Records for the task below:
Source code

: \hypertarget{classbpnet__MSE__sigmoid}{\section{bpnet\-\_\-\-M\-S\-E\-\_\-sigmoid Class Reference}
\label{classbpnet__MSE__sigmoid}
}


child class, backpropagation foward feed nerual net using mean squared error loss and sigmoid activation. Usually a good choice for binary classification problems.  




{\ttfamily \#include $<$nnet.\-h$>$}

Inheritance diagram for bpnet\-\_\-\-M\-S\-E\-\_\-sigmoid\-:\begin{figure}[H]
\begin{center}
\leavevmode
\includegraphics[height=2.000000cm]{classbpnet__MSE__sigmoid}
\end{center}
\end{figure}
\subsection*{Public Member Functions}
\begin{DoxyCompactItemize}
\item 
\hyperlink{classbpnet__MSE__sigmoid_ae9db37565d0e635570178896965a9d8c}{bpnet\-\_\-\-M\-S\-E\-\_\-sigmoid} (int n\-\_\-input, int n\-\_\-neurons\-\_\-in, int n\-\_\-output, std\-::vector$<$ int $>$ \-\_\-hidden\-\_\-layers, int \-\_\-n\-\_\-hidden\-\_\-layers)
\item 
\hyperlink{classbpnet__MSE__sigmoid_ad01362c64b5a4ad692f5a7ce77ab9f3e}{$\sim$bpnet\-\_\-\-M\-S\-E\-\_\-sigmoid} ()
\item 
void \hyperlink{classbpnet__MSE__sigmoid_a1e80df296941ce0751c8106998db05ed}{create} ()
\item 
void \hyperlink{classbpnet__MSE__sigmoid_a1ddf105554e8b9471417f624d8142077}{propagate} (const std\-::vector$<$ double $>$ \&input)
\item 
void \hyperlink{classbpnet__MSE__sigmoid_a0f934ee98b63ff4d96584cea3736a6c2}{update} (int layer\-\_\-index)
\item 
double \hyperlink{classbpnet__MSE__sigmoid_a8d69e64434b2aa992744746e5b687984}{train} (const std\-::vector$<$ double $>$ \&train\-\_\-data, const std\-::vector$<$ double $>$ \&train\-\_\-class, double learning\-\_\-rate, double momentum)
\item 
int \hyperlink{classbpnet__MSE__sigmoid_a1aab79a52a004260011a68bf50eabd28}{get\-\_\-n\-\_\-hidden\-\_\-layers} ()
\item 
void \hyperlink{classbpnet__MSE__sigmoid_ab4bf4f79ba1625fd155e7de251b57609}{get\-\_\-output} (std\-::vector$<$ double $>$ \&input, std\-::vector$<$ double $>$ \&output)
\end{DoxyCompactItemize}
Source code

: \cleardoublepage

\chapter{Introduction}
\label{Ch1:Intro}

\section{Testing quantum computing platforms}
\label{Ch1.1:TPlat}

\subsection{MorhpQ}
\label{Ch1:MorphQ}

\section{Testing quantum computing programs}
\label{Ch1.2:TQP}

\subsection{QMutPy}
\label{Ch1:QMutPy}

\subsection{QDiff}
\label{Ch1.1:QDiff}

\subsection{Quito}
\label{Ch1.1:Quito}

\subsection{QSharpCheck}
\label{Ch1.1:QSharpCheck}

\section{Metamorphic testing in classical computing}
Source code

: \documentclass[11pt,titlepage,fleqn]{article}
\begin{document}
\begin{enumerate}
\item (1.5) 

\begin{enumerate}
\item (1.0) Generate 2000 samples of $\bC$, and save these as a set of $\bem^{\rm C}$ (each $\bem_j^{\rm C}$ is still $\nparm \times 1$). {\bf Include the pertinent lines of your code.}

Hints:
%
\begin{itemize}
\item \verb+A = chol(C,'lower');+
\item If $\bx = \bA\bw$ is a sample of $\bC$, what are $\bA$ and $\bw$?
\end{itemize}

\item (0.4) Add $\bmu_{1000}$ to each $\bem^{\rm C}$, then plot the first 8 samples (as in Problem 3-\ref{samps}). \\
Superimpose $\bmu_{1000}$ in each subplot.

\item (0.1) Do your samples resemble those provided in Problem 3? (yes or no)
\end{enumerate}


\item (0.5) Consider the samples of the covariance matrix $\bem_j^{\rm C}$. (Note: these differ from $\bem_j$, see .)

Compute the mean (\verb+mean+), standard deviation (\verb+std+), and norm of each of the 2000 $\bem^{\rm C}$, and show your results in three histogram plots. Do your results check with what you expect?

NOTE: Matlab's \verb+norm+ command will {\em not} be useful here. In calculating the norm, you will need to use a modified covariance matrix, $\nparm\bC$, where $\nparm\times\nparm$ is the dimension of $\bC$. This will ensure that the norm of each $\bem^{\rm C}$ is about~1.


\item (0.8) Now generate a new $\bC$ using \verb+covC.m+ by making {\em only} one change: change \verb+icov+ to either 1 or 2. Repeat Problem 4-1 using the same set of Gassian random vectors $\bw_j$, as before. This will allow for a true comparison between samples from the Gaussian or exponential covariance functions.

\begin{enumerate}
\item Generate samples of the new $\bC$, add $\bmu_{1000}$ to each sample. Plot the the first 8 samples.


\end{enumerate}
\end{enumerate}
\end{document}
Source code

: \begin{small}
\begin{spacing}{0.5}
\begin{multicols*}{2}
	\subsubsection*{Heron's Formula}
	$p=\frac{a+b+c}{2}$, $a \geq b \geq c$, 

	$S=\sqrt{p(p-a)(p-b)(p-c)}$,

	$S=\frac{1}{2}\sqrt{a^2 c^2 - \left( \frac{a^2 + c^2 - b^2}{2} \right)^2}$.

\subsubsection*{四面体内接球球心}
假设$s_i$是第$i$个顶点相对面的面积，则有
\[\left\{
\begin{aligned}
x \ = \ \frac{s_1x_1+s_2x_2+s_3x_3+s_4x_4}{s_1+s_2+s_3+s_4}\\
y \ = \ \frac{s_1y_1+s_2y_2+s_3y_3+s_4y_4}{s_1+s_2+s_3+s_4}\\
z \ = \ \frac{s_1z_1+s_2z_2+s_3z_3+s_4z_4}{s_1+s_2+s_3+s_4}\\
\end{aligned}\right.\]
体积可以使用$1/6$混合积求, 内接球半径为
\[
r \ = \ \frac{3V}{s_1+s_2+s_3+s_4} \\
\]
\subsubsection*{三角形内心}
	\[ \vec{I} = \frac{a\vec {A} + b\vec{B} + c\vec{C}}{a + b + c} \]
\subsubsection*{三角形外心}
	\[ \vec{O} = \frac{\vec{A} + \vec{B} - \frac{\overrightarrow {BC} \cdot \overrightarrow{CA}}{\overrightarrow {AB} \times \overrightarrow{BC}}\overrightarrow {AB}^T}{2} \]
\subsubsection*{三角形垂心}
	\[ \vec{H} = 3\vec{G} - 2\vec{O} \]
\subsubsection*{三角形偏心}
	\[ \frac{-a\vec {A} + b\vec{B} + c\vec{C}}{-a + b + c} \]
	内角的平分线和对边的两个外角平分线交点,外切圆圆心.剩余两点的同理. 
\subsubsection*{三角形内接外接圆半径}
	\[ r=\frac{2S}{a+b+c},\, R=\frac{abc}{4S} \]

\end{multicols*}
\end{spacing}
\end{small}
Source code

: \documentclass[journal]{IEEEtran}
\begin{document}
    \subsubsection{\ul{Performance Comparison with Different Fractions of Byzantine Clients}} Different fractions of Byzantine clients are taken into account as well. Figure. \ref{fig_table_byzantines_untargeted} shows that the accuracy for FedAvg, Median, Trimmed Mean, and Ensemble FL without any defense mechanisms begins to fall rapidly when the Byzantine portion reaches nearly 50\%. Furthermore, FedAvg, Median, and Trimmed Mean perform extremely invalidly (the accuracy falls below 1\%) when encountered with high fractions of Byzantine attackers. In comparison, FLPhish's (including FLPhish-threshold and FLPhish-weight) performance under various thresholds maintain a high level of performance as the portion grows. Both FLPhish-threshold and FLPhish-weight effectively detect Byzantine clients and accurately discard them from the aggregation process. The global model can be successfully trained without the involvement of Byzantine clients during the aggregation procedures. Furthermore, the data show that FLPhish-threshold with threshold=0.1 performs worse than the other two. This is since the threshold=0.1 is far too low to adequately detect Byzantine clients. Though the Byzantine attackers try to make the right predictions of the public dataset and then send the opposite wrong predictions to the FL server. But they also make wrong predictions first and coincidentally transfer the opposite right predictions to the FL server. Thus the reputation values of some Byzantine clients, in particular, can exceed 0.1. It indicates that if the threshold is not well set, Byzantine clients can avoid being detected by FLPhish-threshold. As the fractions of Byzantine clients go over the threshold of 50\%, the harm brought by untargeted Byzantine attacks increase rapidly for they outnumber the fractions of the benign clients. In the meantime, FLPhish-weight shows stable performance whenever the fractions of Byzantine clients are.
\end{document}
End of Records for the task.
Your assignment ->
Among the records above, how many lines carry the string "computing"? Reply with the number alone.

Output of the task ->
3